TASK STATEMENT →
Report every line in the listing below where the string "based的管理方式" shows up.

DATA TO USE →

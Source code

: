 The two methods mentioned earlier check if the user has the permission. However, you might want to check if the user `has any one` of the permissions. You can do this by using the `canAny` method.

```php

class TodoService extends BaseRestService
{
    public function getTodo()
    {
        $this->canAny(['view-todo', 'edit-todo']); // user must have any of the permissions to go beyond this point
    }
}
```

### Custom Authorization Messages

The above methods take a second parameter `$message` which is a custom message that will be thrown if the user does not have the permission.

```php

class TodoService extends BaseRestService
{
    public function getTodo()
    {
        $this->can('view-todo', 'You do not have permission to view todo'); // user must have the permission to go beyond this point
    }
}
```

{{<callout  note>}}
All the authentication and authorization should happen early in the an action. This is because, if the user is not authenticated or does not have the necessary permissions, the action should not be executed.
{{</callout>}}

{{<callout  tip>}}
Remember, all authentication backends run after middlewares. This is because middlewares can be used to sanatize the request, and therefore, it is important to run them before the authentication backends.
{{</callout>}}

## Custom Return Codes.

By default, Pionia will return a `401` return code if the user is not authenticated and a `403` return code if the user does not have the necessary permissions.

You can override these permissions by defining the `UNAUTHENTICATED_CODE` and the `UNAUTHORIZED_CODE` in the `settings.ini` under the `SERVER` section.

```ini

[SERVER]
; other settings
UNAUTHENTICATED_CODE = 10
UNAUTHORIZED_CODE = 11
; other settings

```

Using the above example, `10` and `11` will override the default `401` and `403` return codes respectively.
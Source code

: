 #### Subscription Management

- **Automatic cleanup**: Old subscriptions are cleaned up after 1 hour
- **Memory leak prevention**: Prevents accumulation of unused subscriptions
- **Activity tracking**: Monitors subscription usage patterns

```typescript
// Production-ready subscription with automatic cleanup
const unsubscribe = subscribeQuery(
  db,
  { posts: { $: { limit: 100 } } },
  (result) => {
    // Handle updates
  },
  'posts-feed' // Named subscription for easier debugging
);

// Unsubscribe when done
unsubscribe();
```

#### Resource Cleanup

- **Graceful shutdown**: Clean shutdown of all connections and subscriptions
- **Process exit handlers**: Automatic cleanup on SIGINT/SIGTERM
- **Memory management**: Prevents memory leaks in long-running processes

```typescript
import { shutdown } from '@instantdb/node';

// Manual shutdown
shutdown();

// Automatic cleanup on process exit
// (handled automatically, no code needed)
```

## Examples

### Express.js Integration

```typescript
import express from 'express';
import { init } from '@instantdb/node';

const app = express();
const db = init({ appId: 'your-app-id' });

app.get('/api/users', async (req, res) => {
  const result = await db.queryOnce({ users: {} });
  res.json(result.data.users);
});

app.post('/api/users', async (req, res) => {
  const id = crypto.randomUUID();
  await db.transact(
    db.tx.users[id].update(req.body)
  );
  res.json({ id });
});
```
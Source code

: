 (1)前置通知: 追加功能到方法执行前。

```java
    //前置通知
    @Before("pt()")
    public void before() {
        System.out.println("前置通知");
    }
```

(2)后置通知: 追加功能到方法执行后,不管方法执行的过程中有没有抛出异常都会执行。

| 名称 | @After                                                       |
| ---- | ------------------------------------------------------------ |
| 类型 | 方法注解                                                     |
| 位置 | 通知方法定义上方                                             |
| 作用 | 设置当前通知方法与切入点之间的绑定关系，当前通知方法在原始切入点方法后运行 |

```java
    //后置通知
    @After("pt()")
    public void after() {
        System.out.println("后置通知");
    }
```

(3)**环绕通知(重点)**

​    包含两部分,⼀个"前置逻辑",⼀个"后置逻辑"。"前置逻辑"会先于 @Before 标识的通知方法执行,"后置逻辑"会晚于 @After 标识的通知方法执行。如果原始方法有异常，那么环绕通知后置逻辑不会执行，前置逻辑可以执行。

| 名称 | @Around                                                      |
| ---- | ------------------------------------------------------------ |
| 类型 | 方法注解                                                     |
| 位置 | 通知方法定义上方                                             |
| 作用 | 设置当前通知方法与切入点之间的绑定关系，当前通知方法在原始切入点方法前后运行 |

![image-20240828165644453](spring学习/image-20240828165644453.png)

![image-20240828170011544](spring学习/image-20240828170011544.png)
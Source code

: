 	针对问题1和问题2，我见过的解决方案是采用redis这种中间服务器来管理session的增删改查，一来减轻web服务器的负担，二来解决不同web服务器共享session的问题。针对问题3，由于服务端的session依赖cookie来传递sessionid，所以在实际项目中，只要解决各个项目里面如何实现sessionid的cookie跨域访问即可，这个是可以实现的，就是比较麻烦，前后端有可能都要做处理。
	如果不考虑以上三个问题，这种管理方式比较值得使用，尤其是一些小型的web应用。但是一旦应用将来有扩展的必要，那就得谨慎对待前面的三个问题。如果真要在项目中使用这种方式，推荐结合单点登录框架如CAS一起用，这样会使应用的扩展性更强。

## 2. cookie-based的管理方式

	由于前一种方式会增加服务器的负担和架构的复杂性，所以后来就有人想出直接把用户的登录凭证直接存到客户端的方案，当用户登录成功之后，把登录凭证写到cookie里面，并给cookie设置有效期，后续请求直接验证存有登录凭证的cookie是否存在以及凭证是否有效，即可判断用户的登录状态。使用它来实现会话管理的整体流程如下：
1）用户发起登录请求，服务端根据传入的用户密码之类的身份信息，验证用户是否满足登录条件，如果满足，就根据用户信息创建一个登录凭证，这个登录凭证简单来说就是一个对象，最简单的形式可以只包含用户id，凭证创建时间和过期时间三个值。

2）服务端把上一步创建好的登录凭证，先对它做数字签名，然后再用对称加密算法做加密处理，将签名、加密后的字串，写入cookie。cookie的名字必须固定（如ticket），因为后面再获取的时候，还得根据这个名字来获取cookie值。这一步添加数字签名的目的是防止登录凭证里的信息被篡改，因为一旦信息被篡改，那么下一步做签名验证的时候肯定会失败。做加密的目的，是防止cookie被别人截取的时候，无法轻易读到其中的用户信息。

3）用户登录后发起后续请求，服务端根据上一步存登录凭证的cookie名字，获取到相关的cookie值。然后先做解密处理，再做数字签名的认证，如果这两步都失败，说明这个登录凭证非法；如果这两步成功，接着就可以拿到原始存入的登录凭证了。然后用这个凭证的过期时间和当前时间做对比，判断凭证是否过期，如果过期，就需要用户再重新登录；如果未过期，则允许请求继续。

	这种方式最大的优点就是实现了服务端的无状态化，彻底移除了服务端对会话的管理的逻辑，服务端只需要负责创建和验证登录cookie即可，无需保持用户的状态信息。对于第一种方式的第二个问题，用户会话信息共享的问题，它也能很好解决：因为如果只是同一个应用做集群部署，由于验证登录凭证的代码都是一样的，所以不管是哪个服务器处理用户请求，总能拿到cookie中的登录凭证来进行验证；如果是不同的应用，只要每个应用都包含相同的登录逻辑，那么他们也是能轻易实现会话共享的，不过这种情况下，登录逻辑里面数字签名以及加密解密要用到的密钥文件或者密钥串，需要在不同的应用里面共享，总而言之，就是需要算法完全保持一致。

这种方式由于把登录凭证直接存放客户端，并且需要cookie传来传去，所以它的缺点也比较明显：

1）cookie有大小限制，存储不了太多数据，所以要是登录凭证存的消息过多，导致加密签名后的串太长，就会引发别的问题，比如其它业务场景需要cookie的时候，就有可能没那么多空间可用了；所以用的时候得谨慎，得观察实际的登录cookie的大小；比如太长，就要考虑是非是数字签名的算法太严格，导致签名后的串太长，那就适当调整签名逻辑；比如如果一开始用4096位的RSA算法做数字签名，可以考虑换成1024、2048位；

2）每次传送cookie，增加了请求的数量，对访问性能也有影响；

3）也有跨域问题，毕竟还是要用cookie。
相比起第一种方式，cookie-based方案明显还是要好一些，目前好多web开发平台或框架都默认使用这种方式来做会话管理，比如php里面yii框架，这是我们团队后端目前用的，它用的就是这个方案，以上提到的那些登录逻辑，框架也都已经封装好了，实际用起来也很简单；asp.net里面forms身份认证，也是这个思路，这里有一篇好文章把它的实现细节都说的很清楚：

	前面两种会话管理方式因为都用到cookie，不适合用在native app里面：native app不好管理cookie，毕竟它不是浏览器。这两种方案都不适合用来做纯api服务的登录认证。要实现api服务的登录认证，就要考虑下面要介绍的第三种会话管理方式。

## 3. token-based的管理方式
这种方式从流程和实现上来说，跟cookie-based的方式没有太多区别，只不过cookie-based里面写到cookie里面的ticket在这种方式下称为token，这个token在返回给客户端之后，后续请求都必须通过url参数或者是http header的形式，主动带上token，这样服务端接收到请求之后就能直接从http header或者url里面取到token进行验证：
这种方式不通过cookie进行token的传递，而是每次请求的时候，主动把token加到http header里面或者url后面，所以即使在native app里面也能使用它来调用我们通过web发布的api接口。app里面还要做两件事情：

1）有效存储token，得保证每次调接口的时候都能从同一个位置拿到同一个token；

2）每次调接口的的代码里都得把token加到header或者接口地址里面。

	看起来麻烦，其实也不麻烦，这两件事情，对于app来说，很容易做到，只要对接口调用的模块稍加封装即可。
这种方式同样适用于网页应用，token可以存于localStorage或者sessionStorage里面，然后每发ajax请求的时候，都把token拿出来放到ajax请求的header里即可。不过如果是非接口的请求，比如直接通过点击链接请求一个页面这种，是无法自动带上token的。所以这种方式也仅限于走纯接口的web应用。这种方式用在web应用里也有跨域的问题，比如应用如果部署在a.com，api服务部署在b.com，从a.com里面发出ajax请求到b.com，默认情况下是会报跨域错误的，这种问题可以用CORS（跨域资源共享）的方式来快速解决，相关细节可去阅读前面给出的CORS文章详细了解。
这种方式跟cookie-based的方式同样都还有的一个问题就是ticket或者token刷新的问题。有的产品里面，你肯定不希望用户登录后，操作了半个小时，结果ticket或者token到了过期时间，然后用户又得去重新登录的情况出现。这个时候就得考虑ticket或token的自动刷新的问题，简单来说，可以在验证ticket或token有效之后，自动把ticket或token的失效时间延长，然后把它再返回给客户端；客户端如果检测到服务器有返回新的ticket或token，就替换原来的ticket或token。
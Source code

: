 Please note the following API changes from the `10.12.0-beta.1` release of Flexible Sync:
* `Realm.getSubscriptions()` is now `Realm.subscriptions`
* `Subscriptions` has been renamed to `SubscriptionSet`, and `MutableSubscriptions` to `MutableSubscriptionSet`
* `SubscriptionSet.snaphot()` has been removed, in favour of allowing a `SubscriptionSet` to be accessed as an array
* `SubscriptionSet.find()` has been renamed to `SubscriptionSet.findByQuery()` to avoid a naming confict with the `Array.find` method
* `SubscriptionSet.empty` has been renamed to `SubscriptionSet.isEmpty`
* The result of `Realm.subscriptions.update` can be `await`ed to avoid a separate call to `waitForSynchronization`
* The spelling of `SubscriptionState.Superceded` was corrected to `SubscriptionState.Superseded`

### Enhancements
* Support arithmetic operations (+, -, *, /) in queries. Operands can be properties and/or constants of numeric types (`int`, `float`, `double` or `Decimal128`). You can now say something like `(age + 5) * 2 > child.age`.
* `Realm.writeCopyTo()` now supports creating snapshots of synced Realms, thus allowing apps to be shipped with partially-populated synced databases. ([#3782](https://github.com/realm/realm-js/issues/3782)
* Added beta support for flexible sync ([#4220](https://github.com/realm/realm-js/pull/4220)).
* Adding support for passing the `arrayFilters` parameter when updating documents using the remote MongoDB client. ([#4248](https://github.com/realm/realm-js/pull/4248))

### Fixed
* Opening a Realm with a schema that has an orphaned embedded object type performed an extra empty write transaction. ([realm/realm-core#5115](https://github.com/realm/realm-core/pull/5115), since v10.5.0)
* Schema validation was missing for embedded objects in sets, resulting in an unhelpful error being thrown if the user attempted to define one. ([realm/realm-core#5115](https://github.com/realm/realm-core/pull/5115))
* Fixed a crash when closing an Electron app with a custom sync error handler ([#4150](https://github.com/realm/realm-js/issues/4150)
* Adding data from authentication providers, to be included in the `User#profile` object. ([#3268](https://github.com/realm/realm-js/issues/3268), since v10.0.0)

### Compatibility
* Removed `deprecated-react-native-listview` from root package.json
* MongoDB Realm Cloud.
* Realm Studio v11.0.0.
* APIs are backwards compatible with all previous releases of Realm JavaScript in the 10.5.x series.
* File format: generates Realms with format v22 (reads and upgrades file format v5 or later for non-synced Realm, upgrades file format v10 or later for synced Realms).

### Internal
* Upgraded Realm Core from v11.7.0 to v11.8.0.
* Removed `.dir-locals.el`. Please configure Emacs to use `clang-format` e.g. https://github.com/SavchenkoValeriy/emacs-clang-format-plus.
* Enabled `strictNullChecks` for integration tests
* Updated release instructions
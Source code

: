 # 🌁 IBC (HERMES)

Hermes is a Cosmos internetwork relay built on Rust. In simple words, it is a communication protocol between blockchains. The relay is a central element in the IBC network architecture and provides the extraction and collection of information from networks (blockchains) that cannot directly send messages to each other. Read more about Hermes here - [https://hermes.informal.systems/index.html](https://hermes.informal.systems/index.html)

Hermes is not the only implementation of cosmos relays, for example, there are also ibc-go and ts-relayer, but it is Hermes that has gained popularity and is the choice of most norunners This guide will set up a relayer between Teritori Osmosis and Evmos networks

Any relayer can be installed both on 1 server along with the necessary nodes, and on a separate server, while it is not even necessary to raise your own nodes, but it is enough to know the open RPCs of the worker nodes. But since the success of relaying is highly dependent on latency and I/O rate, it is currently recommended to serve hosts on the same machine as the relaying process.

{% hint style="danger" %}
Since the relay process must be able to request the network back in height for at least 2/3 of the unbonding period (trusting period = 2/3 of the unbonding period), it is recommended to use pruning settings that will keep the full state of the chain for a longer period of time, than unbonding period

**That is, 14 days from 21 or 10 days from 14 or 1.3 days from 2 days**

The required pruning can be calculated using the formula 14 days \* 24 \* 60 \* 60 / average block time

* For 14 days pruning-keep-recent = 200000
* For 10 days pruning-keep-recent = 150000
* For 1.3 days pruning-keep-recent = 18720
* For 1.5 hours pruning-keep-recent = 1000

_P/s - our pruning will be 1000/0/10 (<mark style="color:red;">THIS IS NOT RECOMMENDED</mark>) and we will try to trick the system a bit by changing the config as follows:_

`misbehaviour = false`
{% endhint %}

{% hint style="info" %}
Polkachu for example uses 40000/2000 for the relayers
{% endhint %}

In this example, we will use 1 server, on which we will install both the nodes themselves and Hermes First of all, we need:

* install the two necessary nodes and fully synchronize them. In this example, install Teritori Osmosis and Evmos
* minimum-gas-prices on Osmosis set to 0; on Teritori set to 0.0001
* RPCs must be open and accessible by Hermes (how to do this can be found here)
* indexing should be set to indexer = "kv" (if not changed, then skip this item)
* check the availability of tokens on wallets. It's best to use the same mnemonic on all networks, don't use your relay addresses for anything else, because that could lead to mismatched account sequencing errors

WRITTEN RESPONSE →
## 2. cookie-based的管理方式
## 3. token-based的管理方式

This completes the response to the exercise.